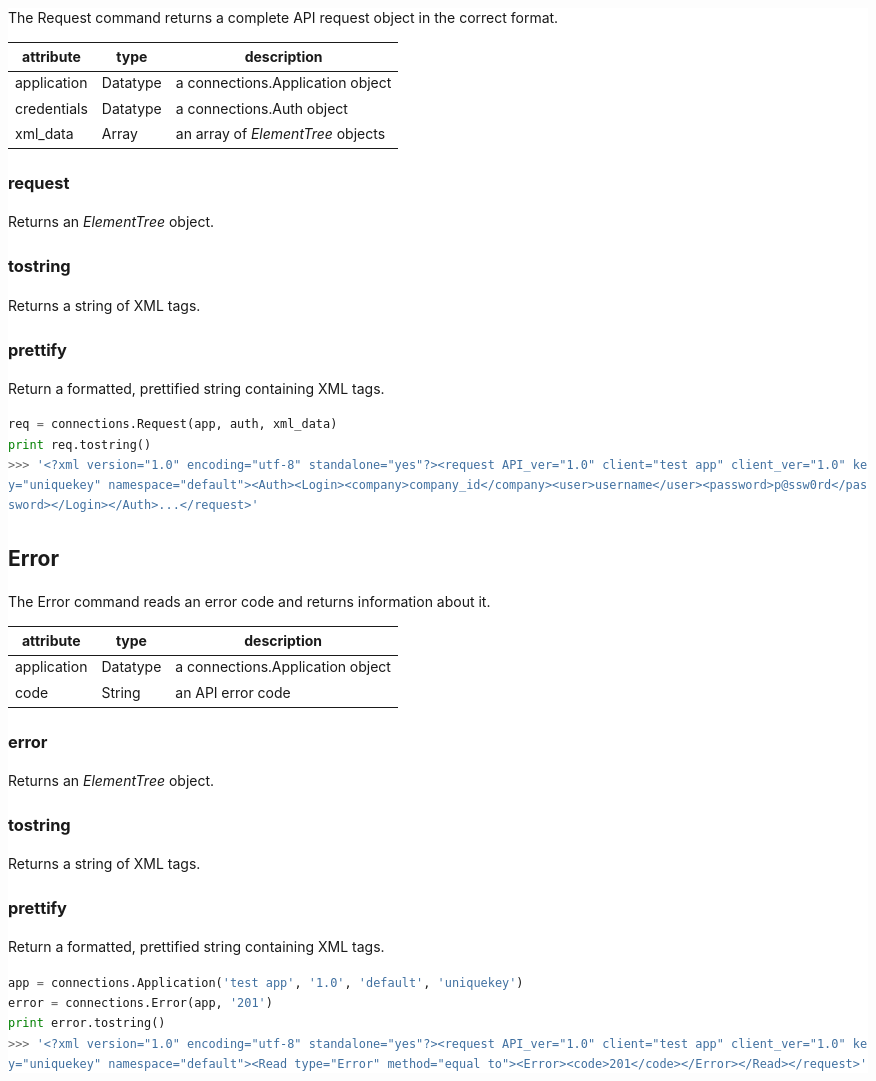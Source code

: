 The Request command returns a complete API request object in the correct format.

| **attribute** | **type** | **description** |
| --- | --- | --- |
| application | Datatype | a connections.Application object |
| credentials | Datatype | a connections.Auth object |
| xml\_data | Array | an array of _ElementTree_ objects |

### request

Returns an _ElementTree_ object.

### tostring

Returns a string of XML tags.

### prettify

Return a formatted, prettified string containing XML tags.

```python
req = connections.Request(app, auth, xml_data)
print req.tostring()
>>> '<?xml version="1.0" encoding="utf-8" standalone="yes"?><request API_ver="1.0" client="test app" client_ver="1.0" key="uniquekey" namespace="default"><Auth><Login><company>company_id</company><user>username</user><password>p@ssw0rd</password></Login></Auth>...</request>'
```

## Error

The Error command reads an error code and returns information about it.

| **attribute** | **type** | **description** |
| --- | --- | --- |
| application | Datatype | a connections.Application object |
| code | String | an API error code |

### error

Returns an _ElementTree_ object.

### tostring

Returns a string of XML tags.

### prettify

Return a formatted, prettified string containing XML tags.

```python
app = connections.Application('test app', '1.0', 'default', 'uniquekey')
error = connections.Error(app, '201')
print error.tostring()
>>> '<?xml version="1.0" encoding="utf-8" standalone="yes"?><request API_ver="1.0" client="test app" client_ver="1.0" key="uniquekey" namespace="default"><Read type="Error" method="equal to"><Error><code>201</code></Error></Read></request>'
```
........
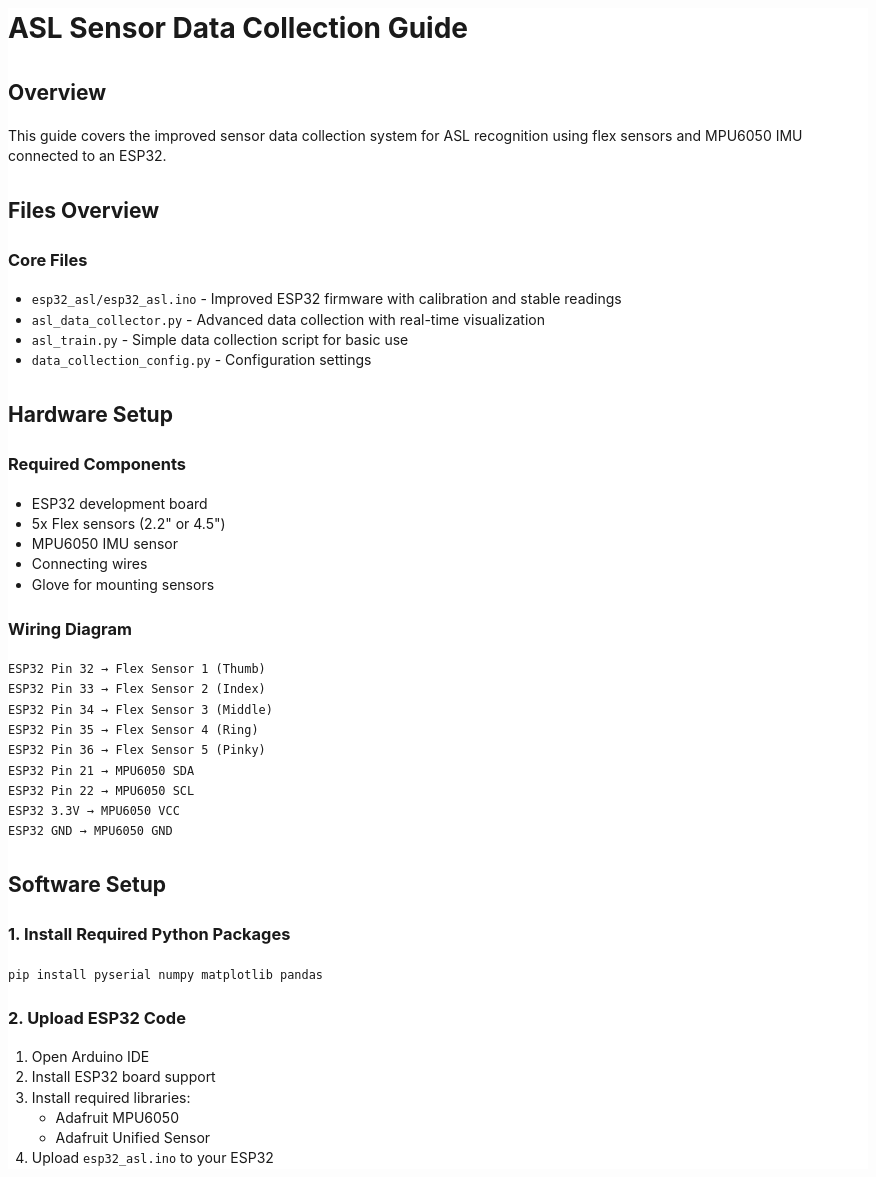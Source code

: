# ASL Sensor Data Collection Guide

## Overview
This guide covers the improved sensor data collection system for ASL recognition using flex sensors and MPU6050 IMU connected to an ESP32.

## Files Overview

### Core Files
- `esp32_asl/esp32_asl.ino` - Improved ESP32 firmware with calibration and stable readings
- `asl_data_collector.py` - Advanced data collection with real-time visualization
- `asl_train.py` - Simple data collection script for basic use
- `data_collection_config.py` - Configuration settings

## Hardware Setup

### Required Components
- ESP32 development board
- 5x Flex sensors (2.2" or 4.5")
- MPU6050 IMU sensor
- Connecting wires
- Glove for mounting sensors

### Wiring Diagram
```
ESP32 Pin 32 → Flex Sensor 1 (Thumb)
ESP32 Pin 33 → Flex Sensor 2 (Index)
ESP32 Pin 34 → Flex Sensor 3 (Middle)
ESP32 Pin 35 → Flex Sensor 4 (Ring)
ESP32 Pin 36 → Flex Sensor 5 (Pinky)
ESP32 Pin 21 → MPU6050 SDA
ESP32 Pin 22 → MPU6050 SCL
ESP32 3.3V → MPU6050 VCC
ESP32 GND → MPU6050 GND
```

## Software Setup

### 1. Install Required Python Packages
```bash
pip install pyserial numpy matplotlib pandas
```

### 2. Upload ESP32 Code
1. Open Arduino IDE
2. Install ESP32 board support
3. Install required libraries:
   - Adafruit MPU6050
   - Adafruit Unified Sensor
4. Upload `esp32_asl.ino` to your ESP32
........
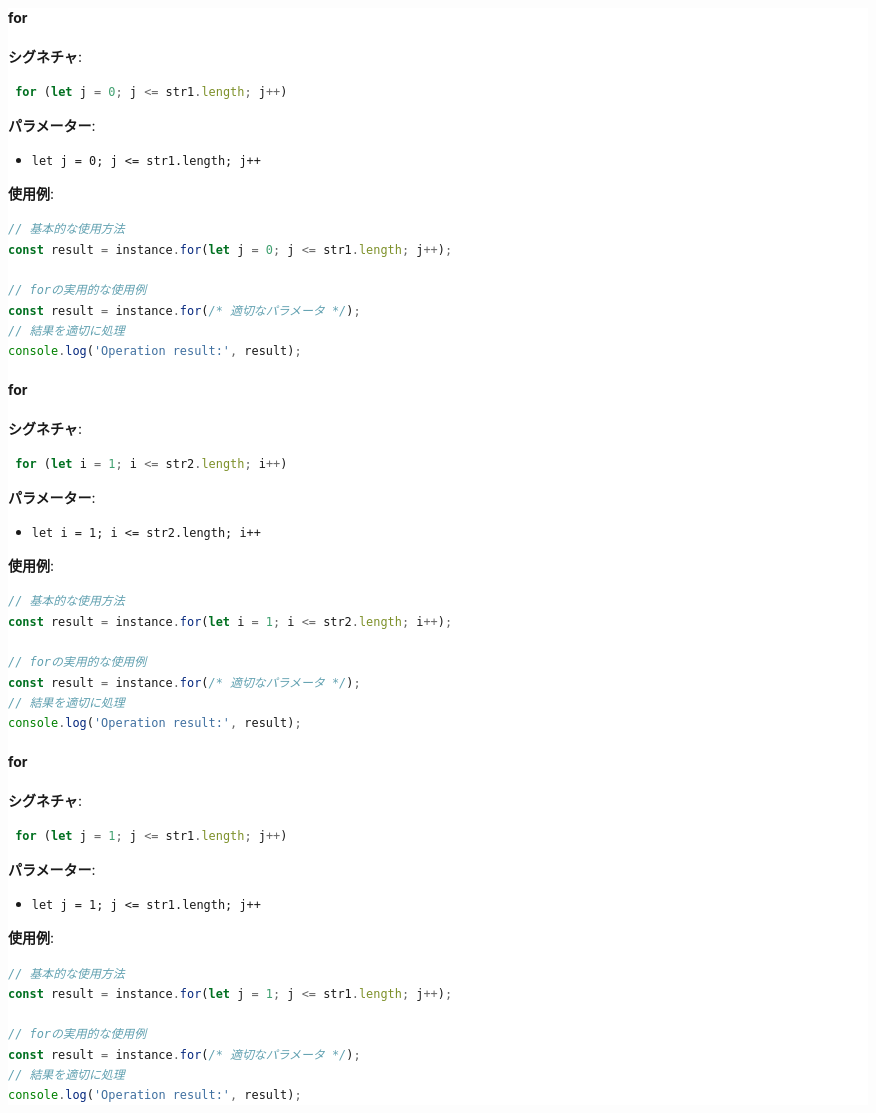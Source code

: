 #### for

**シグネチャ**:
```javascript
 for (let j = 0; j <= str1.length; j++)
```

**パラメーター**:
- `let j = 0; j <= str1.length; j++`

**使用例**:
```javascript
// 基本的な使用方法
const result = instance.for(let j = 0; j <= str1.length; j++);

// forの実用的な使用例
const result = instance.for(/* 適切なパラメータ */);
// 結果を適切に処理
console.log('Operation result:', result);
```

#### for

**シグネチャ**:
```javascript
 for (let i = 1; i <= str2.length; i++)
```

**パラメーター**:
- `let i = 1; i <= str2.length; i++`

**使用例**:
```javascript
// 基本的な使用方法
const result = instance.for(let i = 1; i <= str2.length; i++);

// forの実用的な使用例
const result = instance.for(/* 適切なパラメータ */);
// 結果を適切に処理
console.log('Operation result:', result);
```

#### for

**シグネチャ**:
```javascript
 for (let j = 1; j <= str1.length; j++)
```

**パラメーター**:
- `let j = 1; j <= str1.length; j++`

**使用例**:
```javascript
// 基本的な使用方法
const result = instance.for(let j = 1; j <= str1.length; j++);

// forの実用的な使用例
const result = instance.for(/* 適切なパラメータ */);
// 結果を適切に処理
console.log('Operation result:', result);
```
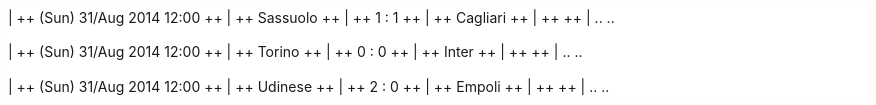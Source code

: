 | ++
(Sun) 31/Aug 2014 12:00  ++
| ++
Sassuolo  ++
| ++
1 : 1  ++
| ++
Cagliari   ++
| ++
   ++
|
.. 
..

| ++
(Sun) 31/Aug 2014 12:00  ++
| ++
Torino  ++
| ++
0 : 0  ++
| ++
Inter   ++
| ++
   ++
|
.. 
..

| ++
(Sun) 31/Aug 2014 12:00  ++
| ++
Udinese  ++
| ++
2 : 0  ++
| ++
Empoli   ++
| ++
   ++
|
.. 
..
........
Output, from the data above, the lines from the line with "Data Collection Guide" to the line with "to your ESP32" exactly as they stand, both ends included and nothing else.

Reply to the exercise.
:# ASL Sensor Data Collection Guide

## Overview
This guide covers the improved sensor data collection system for ASL recognition using flex sensors and MPU6050 IMU connected to an ESP32.

## Files Overview

### Core Files
- `esp32_asl/esp32_asl.ino` - Improved ESP32 firmware with calibration and stable readings
- `asl_data_collector.py` - Advanced data collection with real-time visualization
- `asl_train.py` - Simple data collection script for basic use
- `data_collection_config.py` - Configuration settings

## Hardware Setup

### Required Components
- ESP32 development board
- 5x Flex sensors (2.2" or 4.5")
- MPU6050 IMU sensor
- Connecting wires
- Glove for mounting sensors

### Wiring Diagram
```
ESP32 Pin 32 → Flex Sensor 1 (Thumb)
ESP32 Pin 33 → Flex Sensor 2 (Index)
ESP32 Pin 34 → Flex Sensor 3 (Middle)
ESP32 Pin 35 → Flex Sensor 4 (Ring)
ESP32 Pin 36 → Flex Sensor 5 (Pinky)
ESP32 Pin 21 → MPU6050 SDA
ESP32 Pin 22 → MPU6050 SCL
ESP32 3.3V → MPU6050 VCC
ESP32 GND → MPU6050 GND
```

## Software Setup

### 1. Install Required Python Packages
```bash
pip install pyserial numpy matplotlib pandas
```

### 2. Upload ESP32 Code
1. Open Arduino IDE
2. Install ESP32 board support
3. Install required libraries:
   - Adafruit MPU6050
   - Adafruit Unified Sensor
4. Upload `esp32_asl.ino` to your ESP32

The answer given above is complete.